2

Let pi(x) denote the number of primes <= x. For example, pi(100) = 25. I would like to create a table which stores values of pi(x) for all x <= L. I figured the quickest way would be to use the sieve of Eratosthenes. First I mark all primes, and then I use dynamic programming, summing the count of primes and increasing each time a new prime appears. This is implemented in the Java code below:

public static int [] piTableSimple (int L)
    {
        int sqrtl = (int) Math.sqrt(L);
        int [] piTable = new int [L + 1];

        Arrays.fill(piTable, 1);
        piTable[0] = 0;
        piTable[1] = 0;

        for (int i = 2 ; i <= sqrtl ; i++)
            if (piTable[i] == 1)
                for (int j = i * i ; j <= L ; j += i)
                    piTable[j] = 0;

        for (int i = 1 ; i < piTable.length ; i++)
            piTable[i] += piTable[i - 1];

        return piTable;
    }

There are 2 problems with this implementation:

  1. It uses large amounts of memory, as the space complexity is O(n)

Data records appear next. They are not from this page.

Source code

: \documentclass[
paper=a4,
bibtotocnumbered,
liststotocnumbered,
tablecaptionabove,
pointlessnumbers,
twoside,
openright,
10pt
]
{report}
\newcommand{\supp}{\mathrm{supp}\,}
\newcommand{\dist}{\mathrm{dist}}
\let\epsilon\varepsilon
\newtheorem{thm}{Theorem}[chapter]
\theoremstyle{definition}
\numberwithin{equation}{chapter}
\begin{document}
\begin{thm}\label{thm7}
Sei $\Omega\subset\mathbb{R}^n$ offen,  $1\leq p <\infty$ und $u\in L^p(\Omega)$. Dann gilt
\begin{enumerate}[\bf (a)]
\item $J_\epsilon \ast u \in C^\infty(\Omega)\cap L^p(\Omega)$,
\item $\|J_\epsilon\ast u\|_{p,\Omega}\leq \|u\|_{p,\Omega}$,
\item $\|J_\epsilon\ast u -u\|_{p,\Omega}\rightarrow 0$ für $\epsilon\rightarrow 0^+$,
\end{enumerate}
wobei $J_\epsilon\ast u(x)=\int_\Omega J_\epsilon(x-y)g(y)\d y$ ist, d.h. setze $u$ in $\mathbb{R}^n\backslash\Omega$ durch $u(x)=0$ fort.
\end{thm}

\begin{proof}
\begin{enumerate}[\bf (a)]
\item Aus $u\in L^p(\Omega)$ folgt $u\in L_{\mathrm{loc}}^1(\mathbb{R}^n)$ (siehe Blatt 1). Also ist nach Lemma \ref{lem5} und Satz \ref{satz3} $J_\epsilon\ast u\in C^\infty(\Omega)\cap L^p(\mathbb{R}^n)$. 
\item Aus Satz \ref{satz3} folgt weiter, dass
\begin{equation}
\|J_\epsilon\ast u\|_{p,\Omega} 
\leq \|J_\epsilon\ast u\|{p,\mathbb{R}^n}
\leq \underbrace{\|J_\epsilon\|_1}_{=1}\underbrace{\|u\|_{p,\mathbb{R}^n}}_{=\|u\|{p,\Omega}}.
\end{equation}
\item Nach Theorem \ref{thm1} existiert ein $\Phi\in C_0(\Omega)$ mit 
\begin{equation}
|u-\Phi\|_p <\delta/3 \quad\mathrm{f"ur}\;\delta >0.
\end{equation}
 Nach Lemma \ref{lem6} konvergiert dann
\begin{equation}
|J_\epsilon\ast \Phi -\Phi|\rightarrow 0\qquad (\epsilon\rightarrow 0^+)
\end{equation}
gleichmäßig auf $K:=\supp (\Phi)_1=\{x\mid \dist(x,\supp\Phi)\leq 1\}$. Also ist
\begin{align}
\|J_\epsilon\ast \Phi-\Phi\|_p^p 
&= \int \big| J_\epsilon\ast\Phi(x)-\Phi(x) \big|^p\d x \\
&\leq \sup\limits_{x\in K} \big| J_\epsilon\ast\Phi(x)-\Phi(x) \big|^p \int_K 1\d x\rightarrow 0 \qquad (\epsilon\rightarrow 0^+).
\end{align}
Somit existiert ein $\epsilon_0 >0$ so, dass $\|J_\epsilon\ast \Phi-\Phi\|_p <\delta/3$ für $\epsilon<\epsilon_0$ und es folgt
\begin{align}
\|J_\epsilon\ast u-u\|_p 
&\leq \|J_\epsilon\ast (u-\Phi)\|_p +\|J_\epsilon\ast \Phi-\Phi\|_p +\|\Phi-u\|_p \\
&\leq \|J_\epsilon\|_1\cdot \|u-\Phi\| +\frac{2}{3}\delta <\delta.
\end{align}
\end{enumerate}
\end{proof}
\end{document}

  2. Because Java arrays are "int"-indexed, the bound for L is 2^31 - 1

I can "cheat" a little though. Because for even values of x, pi(x) = pi(x - 1), enabling me to both reduce memory usage by a factor of 2, and increase the bound for L by a factor of 2 (Lmax <= 2^32).

This is implemented with a simple modification to the above code:

public static long [] piTableSmart (long L)
    {
        long sqrtl = (long) Math.sqrt(L);
        long [] piTable = new long [(int) (L/2 + 1)];

        Arrays.fill(piTable, 1);
        piTable[0] = 0;
        piTable[1] = 0;
        piTable[2] = 1;

        for (int i = 3 ; i <= sqrtl ; i += 2)
            if (piTable[(i + 1) / 2] == 1)
            {
                long li = (long) i;
                long inc = li * 2L;
                for (long j = li * li ; j <= L ; j += inc)
                    piTable[(int) ((j + 1) / 2)] = 0;
            }

        piTable[2] = 2;

        for (int i = 1 ; i < piTable.length ; i++)
            piTable[i] += piTable[i - 1];

        return piTable;
    }

Note that the value of pi(2) = 1 is not directly represnted in this array. But this has simple workarounds and checks that solve it. This implementation comes with a small cost, that the actual value of pi(x) is not accessed in a straight-forward way, but rather to access the value of pi(x), one has to use

piTable[(x + 1) / 2] 

And this works for both even and odd values of x of course. The latter completes creating a pi(x) table for x <= L = 10^9 in 10s on my rather slowish laptop.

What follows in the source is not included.